Editorial – Saying yes too often?
The big boss wants to drop another project in your lap. You should say ‘no’, but the word won’t come out. You want to be a team player. You want to be well-liked, seen as professional. But you already have too much on your plate and tonight’s second shift is looming. How much more can you take?
There are effective ways to say ‘no’ in a tone that respects both the person asking and your own needs. By saying ‘no’ to what’s in front of you, you are more firmly saying ‘yes’ to the projects and people you’ve already committed to. But before we jump into the other benefits to saying ‘no’, let’s explore why we have such an ambivalent relationship with the word to begin with.
Know that you’re not a masochist. Humans are hardwired to say ‘yes’. Our more primitive forebears learned to give a little extra, because they needed to live, hunt and work together in order to survive. If you were perceived as uncooperative, you would be kicked out of your group and left to starve–literally.
Women, especially, are socialized to serve the needs of others before our own. We are praised for being natural multitaskers, but only because traditional gender roles have forced us into it. As Natalie Lue, author of “The Joy of Saying No” explains, women are quick to agree because, “We’re afraid of confrontation. We are afraid of being abandoned, rejected. We have to understand, as women we’ve been taught everybody else’s approval matters more than what we think of ourselves.”
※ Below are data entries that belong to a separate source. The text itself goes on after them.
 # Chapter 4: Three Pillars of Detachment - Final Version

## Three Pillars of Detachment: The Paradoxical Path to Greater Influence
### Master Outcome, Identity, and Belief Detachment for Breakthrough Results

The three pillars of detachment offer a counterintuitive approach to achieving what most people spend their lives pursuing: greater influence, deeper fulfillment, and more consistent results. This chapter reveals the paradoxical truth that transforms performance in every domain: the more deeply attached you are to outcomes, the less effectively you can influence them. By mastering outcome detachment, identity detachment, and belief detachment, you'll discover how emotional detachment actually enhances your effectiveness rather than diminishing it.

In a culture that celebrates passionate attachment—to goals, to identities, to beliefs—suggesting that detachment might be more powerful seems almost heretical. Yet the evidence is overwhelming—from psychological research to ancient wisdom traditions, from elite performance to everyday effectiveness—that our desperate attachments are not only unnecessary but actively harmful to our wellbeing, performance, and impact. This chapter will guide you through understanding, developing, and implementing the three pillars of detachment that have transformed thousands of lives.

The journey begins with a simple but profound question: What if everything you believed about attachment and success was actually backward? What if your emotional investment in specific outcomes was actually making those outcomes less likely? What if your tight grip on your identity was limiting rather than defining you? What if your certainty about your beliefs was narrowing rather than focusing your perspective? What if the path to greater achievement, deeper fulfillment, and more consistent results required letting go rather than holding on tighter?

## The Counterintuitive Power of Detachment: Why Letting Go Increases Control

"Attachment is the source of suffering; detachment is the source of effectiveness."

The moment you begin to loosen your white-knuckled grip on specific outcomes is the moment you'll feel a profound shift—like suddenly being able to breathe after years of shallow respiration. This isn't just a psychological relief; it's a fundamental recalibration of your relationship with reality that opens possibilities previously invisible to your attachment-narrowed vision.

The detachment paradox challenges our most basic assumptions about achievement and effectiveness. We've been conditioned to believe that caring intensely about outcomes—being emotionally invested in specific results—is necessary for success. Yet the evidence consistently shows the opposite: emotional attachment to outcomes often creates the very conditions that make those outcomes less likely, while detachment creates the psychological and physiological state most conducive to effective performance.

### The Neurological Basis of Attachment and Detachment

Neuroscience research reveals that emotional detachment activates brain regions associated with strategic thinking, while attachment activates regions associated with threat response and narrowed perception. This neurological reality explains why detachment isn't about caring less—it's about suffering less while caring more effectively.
This is quite different from how men are socialized around the word ‘no’. According to Caitlyn Collins, a sociology professor at Washington University, women need to think about saying ‘no’ as a right, rather than as a privilege.
Aside from the obvious benefit of helping you avoid burnout, learning when and how to say ‘no’ can be very empowering for you and those around you. Most importantly, it can actually demonstrate just how seriously you take your responsibilities. “It’s important to say no at work because it earns you respect,” states Eileen Carey, CEO of Glassbreakers. ”If you aren’t getting paid to do something and the task will take away time from accomplishing what you are paid to do, saying no demonstrates your commitment to your role and the value of your time.”
Here’s some advice from Dina Denham Smith, a senior executive coach, on how to more confidently make and execute the decision to say ‘no’.
- Be clear about what you value and how you spend your time. Assess which projects and deadlines you most need to focus on. You also have to make time for self-care and a personal life. Once you know your priorities, lock them into your calendar so that you have a clear portrait of just how much “extra” time you have.
- Identify the costs of saying yes by asking yourself important questions like “what’s in this for me?”, “do I have the bandwidth?” and “what will I have to give up in order to make this happen?” If there are no benefits to taking on an additional task, it’s okay to be selfish and pass on the opportunity.
- Get comfortable with saying the word. Be direct, be courteous, be assertive. Practice in front of the mirror. Offer other resources who may be available. Use your ‘no’ as an opportunity to highlight your talent, strength and problem-solving skills.
We don’t like saying ‘no’ because we don’t want to be perceived as mean or unable to handle pressure. If we want to change our mindset about saying ‘no’, we must first believe that we are worthy of having clear boundaries and respect. Once that happens, it gets easier and easier every time.